BP Solar laying off 320 in shutdown of Frederick, Md., plant citing lower costs overseas
By David Dishneau, APFriday, March 26, 2010
BP Solar ends Md. manufacturing, cutting 320 jobs
HAGERSTOWN, Md. — BP Solar said Friday it is closing its landmark Frederick manufacturing plant as part of a reshaping of the U.S. solar industry in a cost-cutting move that will eliminate 320 jobs.
The company, a San Francisco-based unit of London-based BP PLC, said the sharply falling price of solar-power modules prompted it to shift its remaining in-house production to lower-cost joint ventures in China and India and contract with other manufacturers for the rest.
About 110 jobs in sales, marketing, research and project development will remain in Frederick, housed for now in the prominent slant-roofed building along Interstate 270 about 40 miles from Washington, spokesman Pete Resler said.
The company said solar panel prices have fallen nearly 50 percent in the past 18 months. The price drop has driven the consumer cost of solar power closer to that of electricity generated from fossil fuels, said Chief Executive Officer Reyad Fezzani.

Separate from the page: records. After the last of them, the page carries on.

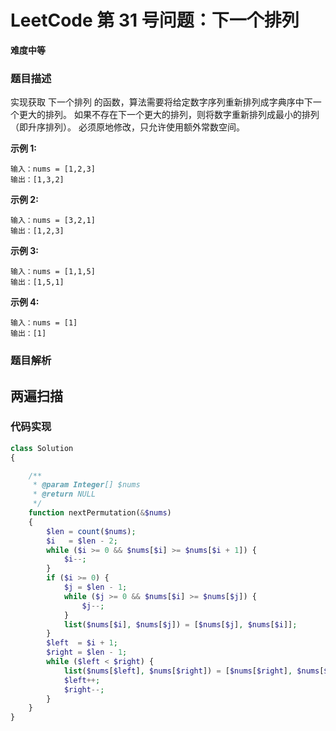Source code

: # LeetCode 第 31 号问题：下一个排列

**难度中等**

### 题目描述

实现获取 下一个排列 的函数，算法需要将给定数字序列重新排列成字典序中下一个更大的排列。 如果不存在下一个更大的排列，则将数字重新排列成最小的排列（即升序排列）。 必须原地修改，只允许使用额外常数空间。

**示例 1:**

```
输入：nums = [1,2,3]
输出：[1,3,2]

```

**示例 2:**

```
输入：nums = [3,2,1]
输出：[1,2,3]
```

**示例 3:**

```
输入：nums = [1,1,5]
输出：[1,5,1]
```

**示例 4:**

```
输入：nums = [1]
输出：[1]
```

### 题目解析

## 两遍扫描

### 代码实现

```php
class Solution
{

    /**
     * @param Integer[] $nums
     * @return NULL
     */
    function nextPermutation(&$nums)
    {
        $len = count($nums);
        $i   = $len - 2;
        while ($i >= 0 && $nums[$i] >= $nums[$i + 1]) {
            $i--;
        }
        if ($i >= 0) {
            $j = $len - 1;
            while ($j >= 0 && $nums[$i] >= $nums[$j]) {
                $j--;
            }
            list($nums[$i], $nums[$j]) = [$nums[$j], $nums[$i]];
        }
        $left  = $i + 1;
        $right = $len - 1;
        while ($left < $right) {
            list($nums[$left], $nums[$right]) = [$nums[$right], $nums[$left]];
            $left++;
            $right--;
        }
    }
}
```

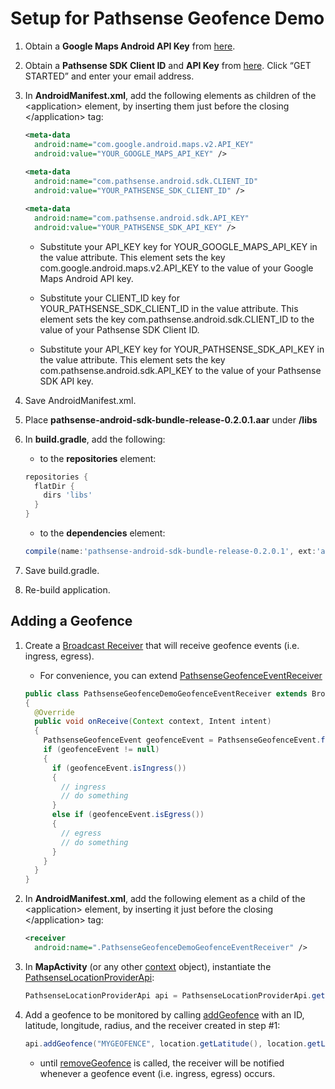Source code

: Setup for Pathsense Geofence Demo
===================================
1. Obtain a **Google Maps Android API Key** from [here](https://developers.google.com/maps/documentation/android/signup).

2. Obtain a **Pathsense SDK Client ID** and **API Key** from [here](https://pathsense.com/). Click “GET STARTED” and enter your email address.

3. In **AndroidManifest.xml**, add the following elements as children of the &#060;application&#062; element, by inserting them just before the closing &#060;/application&#062; tag:

    ```xml
    <meta-data 
      android:name="com.google.android.maps.v2.API_KEY" 
      android:value="YOUR_GOOGLE_MAPS_API_KEY" />
          
    <meta-data 
      android:name="com.pathsense.android.sdk.CLIENT_ID" 
      android:value="YOUR_PATHSENSE_SDK_CLIENT_ID" />

    <meta-data 
      android:name="com.pathsense.android.sdk.API_KEY" 
      android:value="YOUR_PATHSENSE_SDK_API_KEY" />
    ```
    
    * Substitute your API_KEY key for YOUR_GOOGLE_MAPS_API_KEY in the value attribute. This element sets the key com.google.android.maps.v2.API_KEY to the value of your Google Maps Android API key.

    * Substitute your CLIENT_ID key for YOUR_PATHSENSE_SDK_CLIENT_ID in the value attribute. This element sets the key com.pathsense.android.sdk.CLIENT_ID to the value of your Pathsense SDK Client ID.

    * Substitute your API_KEY key for YOUR_PATHSENSE_SDK_API_KEY in the value attribute. This element sets the key com.pathsense.android.sdk.API_KEY to the value of your Pathsense SDK API key.

4. Save AndroidManifest.xml.

5. Place **pathsense-android-sdk-bundle-release-0.2.0.1.aar** under **/libs**

6. In **build.gradle**, add the following:

    * to the **repositories** element:

    ```groovy
    repositories {
      flatDir {
        dirs 'libs'
      }
    }
    ```
    
    * to the **dependencies** element:

    ```groovy
    compile(name:'pathsense-android-sdk-bundle-release-0.2.0.1', ext:'aar')
    ```

7. Save build.gradle.

8. Re-build application.

Adding a Geofence
-------------
1. Create a [Broadcast Receiver](http://developer.android.com/reference/android/content/BroadcastReceiver.html) that will receive geofence events (i.e. ingress, egress).

    * For convenience, you can extend [PathsenseGeofenceEventReceiver](http://docs.pathsense.io/android/sdk/location/0.2.0.1/com/pathsense/android/sdk/location/PathsenseGeofenceEventReceiver.html)

    ```java
    public class PathsenseGeofenceDemoGeofenceEventReceiver extends BroadcastReceiver
    {
      @Override
      public void onReceive(Context context, Intent intent)
      {  
        PathsenseGeofenceEvent geofenceEvent = PathsenseGeofenceEvent.fromIntent(intent);
        if (geofenceEvent != null)
        {
          if (geofenceEvent.isIngress())
          {
            // ingress
            // do something
          }
          else if (geofenceEvent.isEgress())
          {
            // egress
            // do something
          }
        }
      }
    }
    ```

2. In **AndroidManifest.xml**, add the following element as a child of the &#060;application&#062; element, by inserting it just before the closing &#060;/application&#062; tag:

    ```xml
    <receiver  
      android:name=".PathsenseGeofenceDemoGeofenceEventReceiver" />
    ```

3. In **MapActivity** (or any other [context](http://developer.android.com/reference/android/content/Context.html) object), instantiate the [PathsenseLocationProviderApi](http://docs.pathsense.io/android/sdk/location/0.2.0.1/com/pathsense/android/sdk/location/PathsenseLocationProviderApi.html):

    ```java
    PathsenseLocationProviderApi api = PathsenseLocationProviderApi.getInstance(context);
    ```

4. Add a geofence to be monitored by calling [addGeofence](http://docs.pathsense.io/android/sdk/location/0.2.0.1/com/pathsense/android/sdk/location/PathsenseLocationProviderApi.html#addGeofence-java.lang.String-double-double-int-java.lang.Class-) with an ID, latitude, longitude, radius, and the receiver created in step #1:

    ```java
    api.addGeofence("MYGEOFENCE", location.getLatitude(), location.getLongitude(), 100, PathsenseGeofenceDemoGeofenceEventReceiver.class);
    ```

    * until [removeGeofence](http://docs.pathsense.io/android/sdk/location/0.2.0.1/com/pathsense/android/sdk/location/PathsenseLocationProviderApi.html#removeGeofence-java.lang.String-) is called, the receiver will be notified whenever a geofence event (i.e. ingress, egress) occurs.
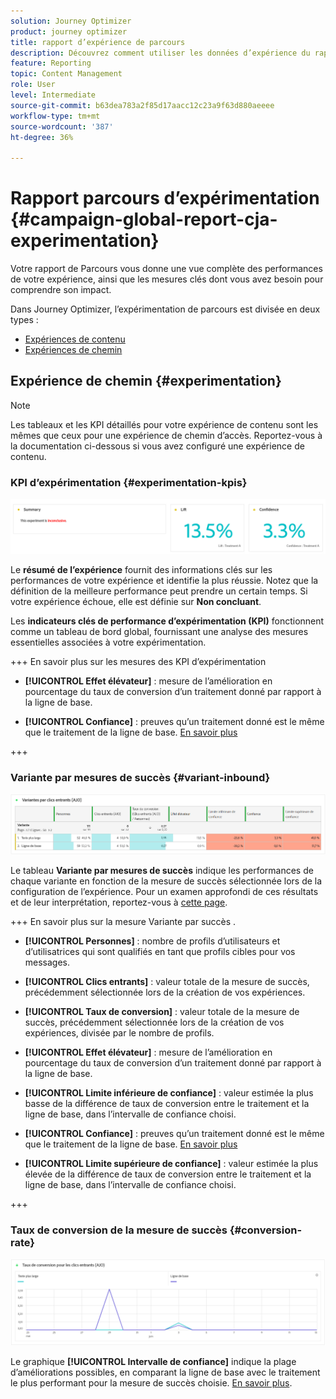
 ```yaml
---
solution: Journey Optimizer
product: journey optimizer
title: rapport d’expérience de parcours
description: Découvrez comment utiliser les données d’expérience du rapport de Parcours
feature: Reporting
topic: Content Management
role: User
level: Intermediate
source-git-commit: b63dea783a2f85d17aacc12c23a9f63d880aeeee
workflow-type: tm+mt
source-wordcount: '387'
ht-degree: 36%

---
```


# Rapport parcours d’expérimentation {#campaign-global-report-cja-experimentation}

Votre rapport de Parcours vous donne une vue complète des performances de votre expérience, ainsi que les mesures clés dont vous avez besoin pour comprendre son impact.

Dans Journey Optimizer, l’expérimentation de parcours est divisée en deux types :

* [Expériences de contenu](../content-management/content-experiment.md)
* [Expériences de chemin](../building-journeys/optimize.md)

## Expérience de chemin {#experimentation}

>[!NOTE]
>
> Les tableaux et les KPI détaillés pour votre expérience de contenu sont les mêmes que ceux pour une expérience de chemin d’accès. Reportez-vous à la documentation ci-dessous si vous avez configuré une expérience de contenu.

### KPI d’expérimentation {#experimentation-kpis}

![](assets/journey-report-experiment-1.png)

Le **résumé de l’expérience** fournit des informations clés sur les performances de votre expérience et identifie la plus réussie. Notez que la définition de la meilleure performance peut prendre un certain temps. Si votre expérience échoue, elle est définie sur **Non concluant**.

Les **indicateurs clés de performance d’expérimentation (KPI)** fonctionnent comme un tableau de bord global, fournissant une analyse des mesures essentielles associées à votre expérimentation.

+++ En savoir plus sur les mesures des KPI d’expérimentation

* **[!UICONTROL Effet élévateur]** : mesure de l’amélioration en pourcentage du taux de conversion d’un traitement donné par rapport à la ligne de base.

* **[!UICONTROL Confiance]** : preuves qu’un traitement donné est le même que le traitement de la ligne de base. [En savoir plus](../content-management/experiment-calculations.md#understand-confidence)

+++



### Variante par mesures de succès {#variant-inbound}

![](assets/cja-experimentation-variants.png)

Le tableau **Variante par mesures de succès** indique les performances de chaque variante en fonction de la mesure de succès sélectionnée lors de la configuration de l’expérience.
Pour un examen approfondi de ces résultats et de leur interprétation, reportez-vous à [cette page](../content-management/get-started-experiment.md#interpret-results).

+++ En savoir plus sur la mesure Variante par succès .

* **[!UICONTROL Personnes]** : nombre de profils d’utilisateurs et d’utilisatrices qui sont qualifiés en tant que profils cibles pour vos messages.

* **[!UICONTROL Clics entrants]** : valeur totale de la mesure de succès, précédemment sélectionnée lors de la création de vos expériences.

* **[!UICONTROL Taux de conversion]** : valeur totale de la mesure de succès, précédemment sélectionnée lors de la création de vos expériences, divisée par le nombre de profils.

* **[!UICONTROL Effet élévateur]** : mesure de l’amélioration en pourcentage du taux de conversion d’un traitement donné par rapport à la ligne de base.

* **[!UICONTROL Limite inférieure de confiance]** : valeur estimée la plus basse de la différence de taux de conversion entre le traitement et la ligne de base, dans l’intervalle de confiance choisi.

* **[!UICONTROL Confiance]** : preuves qu’un traitement donné est le même que le traitement de la ligne de base. [En savoir plus](../content-management/experiment-calculations.md#understand-confidence)

* **[!UICONTROL Limite supérieure de confiance]** : valeur estimée la plus élevée de la différence de taux de conversion entre le traitement et la ligne de base, dans l’intervalle de confiance choisi.

+++

### Taux de conversion de la mesure de succès {#conversion-rate}

![](assets/cja-experimentation-conversion.png)

Le graphique **[!UICONTROL Intervalle de confiance]** indique la plage d’améliorations possibles, en comparant la ligne de base avec le traitement le plus performant pour la mesure de succès choisie. [En savoir plus](../content-management/experiment-calculations.md#confidence-intervals).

He said that with global demand for solar power expected to boom in coming years, “we are scaling up our supply chain to serve this rapid growth here in the US, in the European and Asian markets.”
In 2009, BP Solar announced its global sales rose more than 26 percent. The company said it expects sales growth exceeding 50 percent in 2010.
BP Solar said it is increasingly focused on developing utility-sized projects. Fezzani said about 70 percent of solar industry jobs are in design, installation and maintenance. As a major project developer, BP Solar will help create hundreds of these new jobs, he said.
Still, the company’s announcement was “a big hit” to Frederick’s economy, said state Sen. David Brinkley, R-Frederick.
“They’re obviously going to be making the solar cells somewhere, but they’re choosing physically to relocate and not be here, and that’s indicative of, I guess, the environment — the business environment and the economy,” Brinkley said.
Solar-cell manufacturing in Frederick dates to the mid-1970s, when Hungarian expatriates Joseph Lindmayer and Peter Varadi established Solarex. The company, housed in the plant topped by a huge, slanted, solar-panel array, became the nation’s largest U.S.-owned solar cell producer by 1994, when then-owner Amoco Corp. sold a 50 percent share to Enron Corp.
BP acquired Amoco in 1998 and bought Enron’s share a year later.
Associated Press writer Brian Witte contributed to this story from Annapolis.